The National Institutes of Health (NIH) refers to it as the “Attachment Theory”, when a group of individual band together for the benefit and safety of each individual in the group.  Secure people who form these groups, respond to threats either by relying on internal resources to regulate stress and to maintain high self-esteem and self-efficacy or by seeking concrete support from others or collaborating with them to regain safety and to restore a sense of security.

However, humans have developed societies that go beyond the needs of the present, unlike all other creatures on our planet, whose survival together is primarily for immediate needs like food and group protection from predators.  There are a few exceptions in the animal kingdom though, like squirrels and ants who actually store food for the future, which are 2 quick examples.  According to a study out of Canada, squirrels even store food based on value and scarcity.

Healthy Social Ties Among Friends

The human ability to think makes us consider future needs as well, and how the individual and the group can survive.  Of course, the human ability to think, which provides so many advantages for survival, carries with it a disadvantage, too.  Being able to think about the future means being able to worry about it as well.  There lies one of the problems of being human, worrying, resulting in a potential of having a negative effect on a person’s psychological health, according to the Center For Clinical Intervention (CCI).

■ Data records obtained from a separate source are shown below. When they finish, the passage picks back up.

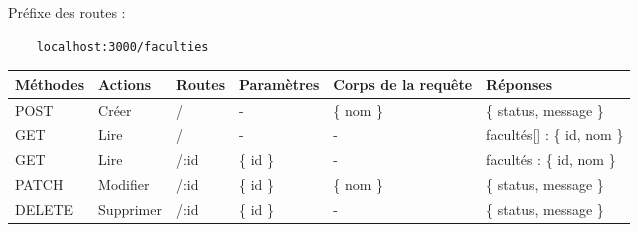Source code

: Préfixe des routes :
\begin{lstlisting}
    localhost:3000/faculties
\end{lstlisting}

\begin{center}
    \begin{tabularx}{1\textwidth} {
            | >{\raggedright\arraybackslash}X
            | >{\centering\arraybackslash}X
            | >{\centering\arraybackslash}X
            | >{\centering\arraybackslash}X
            | >{\centering\arraybackslash}X
            | >{\raggedleft\arraybackslash}X |
        }
        \hline
            Méthodes & Actions & Routes & Paramètres & Corps de la requête & Réponses \\
        \hline
            POST  & Créer & / &  - & \{ nom \} & \{ status, message \} \\
        \hline
            GET  & Lire &  / & - & - & facultés[] : \{ id, nom \}  \\
        \hline
            GET  & Lire & /:id & \{ id \} & - & facultés : \{ id, nom \}  \\
        \hline
            PATCH  & Modifier & /:id & \{ id \} & \{ nom \} & \{ status, message \} \\
        \hline
            DELETE & Supprimer  & /:id & \{ id \} & - & \{ status, message \} \\
        \hline
    \end{tabularx}
\end{center}
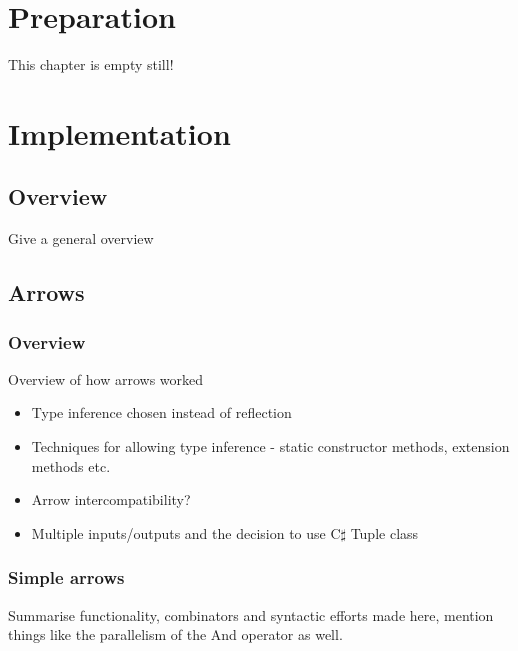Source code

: \documentclass[12pt,twoside,notitlepage]{report}
\begin{document}

\chapter{Preparation}

This chapter is empty still!

\cleardoublepage



\chapter{Implementation}

\section{Overview}

Give a general overview


\section{Arrows}

\subsection{Overview}

Overview of how arrows worked

\begin{itemize}
	\item Type inference chosen instead of reflection
	\item Techniques for allowing type inference - static constructor methods, extension methods etc.
	\item Arrow intercompatibility?
	\item Multiple inputs/outputs and the decision to use C$\sharp$ Tuple class
\end{itemize}

\subsection{Simple arrows}

Summarise functionality, combinators and syntactic efforts made here, mention things like the parallelism of the And operator as well.
\end{document}
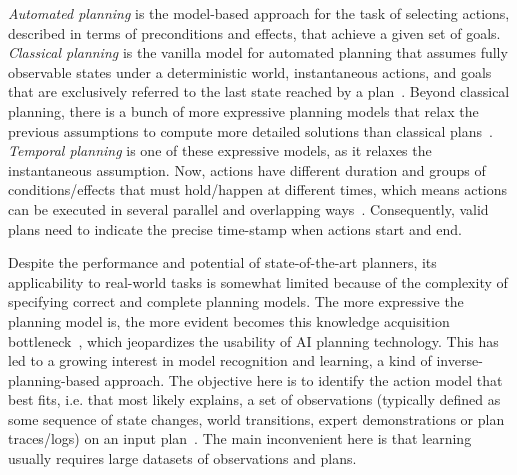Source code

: \documentclass[runningheads]{llncs}
\begin{document}
{\em Automated planning} is the model-based approach for the task of selecting actions, described in terms of preconditions and effects, that achieve a given set of goals. {\em Classical planning} is the vanilla model for automated planning that assumes fully observable states under a deterministic world, instantaneous actions, and goals that are exclusively referred to the last state reached by a plan~\cite{geffner2013concise,ghallab2004automated}. Beyond classical planning, there is a bunch of more expressive planning models that relax the previous assumptions to compute more detailed solutions than classical plans~\cite{ghallab2004automated}. {\em Temporal planning} is one of these expressive models, as it relaxes the instantaneous assumption. Now, actions have different duration and groups of conditions/effects that must hold/happen at different times, which means actions can be executed in several parallel and overlapping ways~\cite{cushing2007temporal,fox2003pddl2}. Consequently, valid plans need to indicate the precise time-stamp when actions start and end.

Despite the performance and potential of state-of-the-art planners, its applicability to real-world tasks is somewhat limited because of the complexity of specifying correct and complete planning models. The more expressive the planning model is, the more evident becomes this knowledge acquisition bottleneck~\cite{kambhampati2007model}, which jeopardizes the usability of AI planning technology. This has led to a growing interest in model recognition and learning, a kind of inverse-planning-based approach. The objective here is to identify the action model that best fits, i.e. that most likely explains, a set of observations (typically defined as some sequence of state changes, world transitions, expert demonstrations or plan traces/logs) on an input plan~\cite{aineto2018icaps,aineto2019icaps,bonet2009icaps,cresswell2013,geffner2013concise,ramirez2012,segovia2016ijcai}. The main inconvenient here is that learning usually requires large datasets of observations and plans.
\end{document}
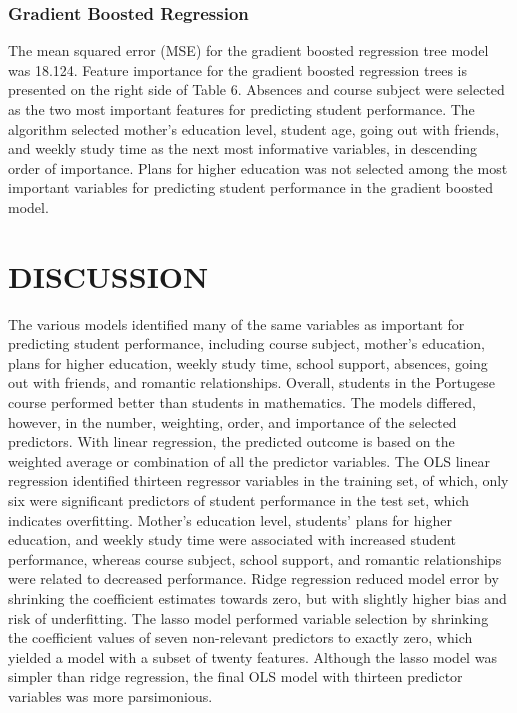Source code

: \documentclass[sigconf]{acmart}
\begin{document}

\subsubsection{Gradient Boosted Regression}

The mean squared error (MSE) for the gradient boosted regression tree model  
was 18.124. Feature importance for the gradient boosted regression trees is 
presented on the right side of Table 6. Absences and course subject were 
selected as the two most important features for predicting student performance. 
The algorithm selected mother's education level, student age, going out with 
friends, and weekly study time as the next most informative variables, in 
descending order of importance. Plans for higher education was not selected 
among the most important variables for predicting student performance in 
the gradient boosted model.   


\section{DISCUSSION}

The various models identified many of the same variables as important for 
predicting student performance, including course subject, mother's education, 
plans for higher education, weekly study time, school support, absences, 
going out with friends, and romantic relationships. Overall, students in the 
Portugese course performed better than students in mathematics. The models 
differed, however, in the number, weighting, order, and importance of the 
selected predictors. With linear regression, the predicted outcome is based
on the weighted average or combination of all the predictor variables. The 
OLS linear regression identified thirteen regressor variables in the training 
set, of which, only six were significant predictors of student performance in 
the test set, which indicates overfitting. Mother's education level, students' 
plans for higher education, and weekly study time were associated with increased 
student performance, whereas course subject, school support, and romantic 
relationships were related to decreased performance. Ridge regression reduced 
model error by shrinking the coefficient estimates towards zero, but with 
slightly higher bias and risk of underfitting. The lasso model performed variable 
selection by shrinking the coefficient values of seven non-relevant predictors 
to exactly zero, which yielded a model with a subset of twenty features. 
Although the lasso model was simpler than ridge regression, the final OLS model 
with thirteen predictor variables was more parsimonious. 
\end{document}
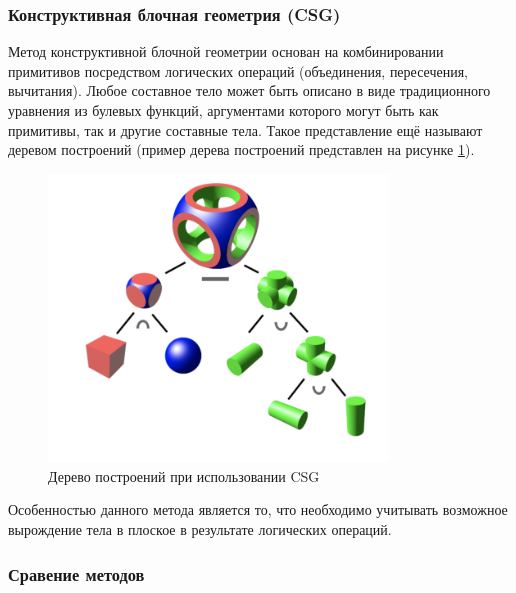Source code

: \subsubsection{Конструктивная блочная геометрия (CSG)}

Метод конструктивной блочной геометрии \cite{csg} основан на комбинировании 
примитивов посредством логических операций (объединения, пересечения, 
вычитания).
Любое составное тело может быть описано в виде традиционного 
уравнения из булевых функций, аргументами которого могут быть как 
примитивы, так и другие составные тела. 
Такое представление ещё называют 
деревом построений (пример дерева построений представлен на рисунке \ref{fig:csg}).
\newpage

\begin{figure}[h]
	\centering
	\captionsetup{justification=centering}
	\includegraphics[width=90mm]{img/csg.png}
	\caption{Дерево построений при использовании CSG}
	\label{fig:csg}
\end{figure}


Особенностью данного метода является то, что необходимо учитывать 
возможное вырождение тела в плоское в результате логических операций.


\subsubsection{Сравение методов}

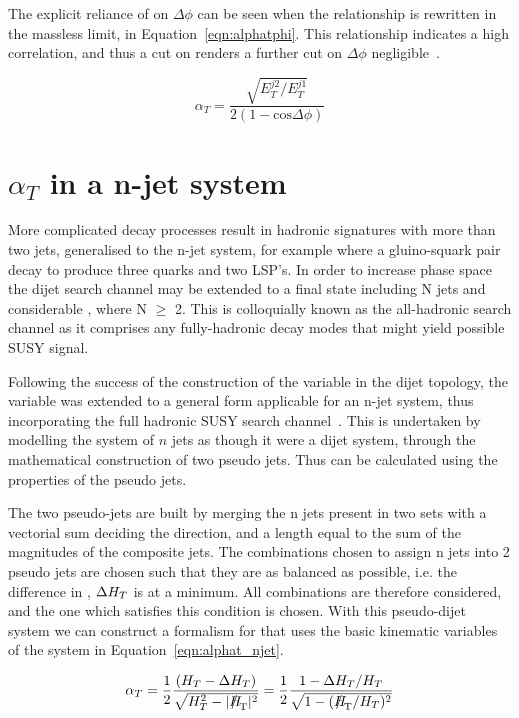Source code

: The explicit reliance of \alt on $\Delta \phi$ can be seen when the relationship is rewritten in the massless limit, in Equation~\ref{eqn:alphatphi}. This relationship indicates a high correlation, and thus a cut on \alt renders a further cut on $\Delta \phi$ negligible~\cite{ANaT}.

\begin{equation}
\alpha_{T} = \frac{\sqrt{E_{T}^{j2}/E_{T}^{j1}}}{2(1- \textrm{cos} \Delta \phi)} 
\label{eqn:alphatphi}
\end{equation}


\section{$\alpha_{T}$ in a n-jet system}
More complicated decay processes result in hadronic signatures with more than two jets, generalised to the n-jet system, for example where a gluino-squark pair decay to produce three quarks and two LSP's. In order to increase phase space the dijet search channel may be extended to a final state including N jets and considerable \met, where N $\geq$ 2. This is colloquially known as the all-hadronic search channel as it comprises any fully-hadronic decay modes that might yield possible SUSY signal. 

Following the success of the construction of the \alt variable in the dijet topology, the variable was extended to a general form applicable for an n-jet system, thus incorporating the full hadronic SUSY search channel~\cite{ANnaT}. This is undertaken by modelling the system of $n$ jets as though it were a dijet system, through the mathematical construction of two pseudo jets. Thus \alt can be calculated using the properties of the pseudo jets. 

The two pseudo-jets are built by merging the n jets present in two sets with a vectorial sum deciding the direction, and a length equal to the sum of the magnitudes of the composite jets. The combinations chosen to assign n jets into 2 pseudo jets are chosen such that they are as balanced as possible, i.e. the difference in \HT, $\Delta H_{T}$ is at a minimum. All combinations are therefore considered, and the one which satisfies this condition is chosen. With this pseudo-dijet system we can construct a formalism for \alt that uses the basic kinematic variables of the system in Equation~\ref{eqn:alphat_njet}. 

\begin{equation}
\alpha_{T} =\frac{1}{2} \frac{(\HT - \Delta \HT)}{\sqrt{\HT^{2} - |\mht|^{2}}}  = \frac{1}{2} \frac{1-\Delta \HT / \HT}{\sqrt{1 - (\mht / \HT)^{2}}}
\label{eqn:alphat_njet}
\end{equation}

Our ability to remember the past and project into the future means we may help total strangers, those that have no genetic relationship to us at all.  We can also imagine we or our children might need help in the future.  We extend this sense of obligation and return far beyond that of any other creature.  We don’t expect that a return will necessarily come from the specific person we helped.  We just believe that helping will result in help when needed.

Thus, by helping others, any others, we help ourselves in the long run.  Helping others to be helped is the foundation of human contact and social connection, but the health and well being benefits are far more reaching.  Or is it the other way around?  True happiness, research shows, is found in helping others.  A new study suggests that giving social support to others may benefit the giver more than the receiver on a neurobiological level.

The researchers used fMRI brain imaging to pinpoint three specific brain benefits of giving social support to others.  A 2016 study published in the Journal of Biobehavioral Medicine, found that in our so called “dog-eat-dog” world, that often seems to be driven by selfish behavior, it’s reassuring to know that from an evolutionary perspective our brains are wired to feel rewarded more for magnanimity and selflessness than for meanness and selfishness.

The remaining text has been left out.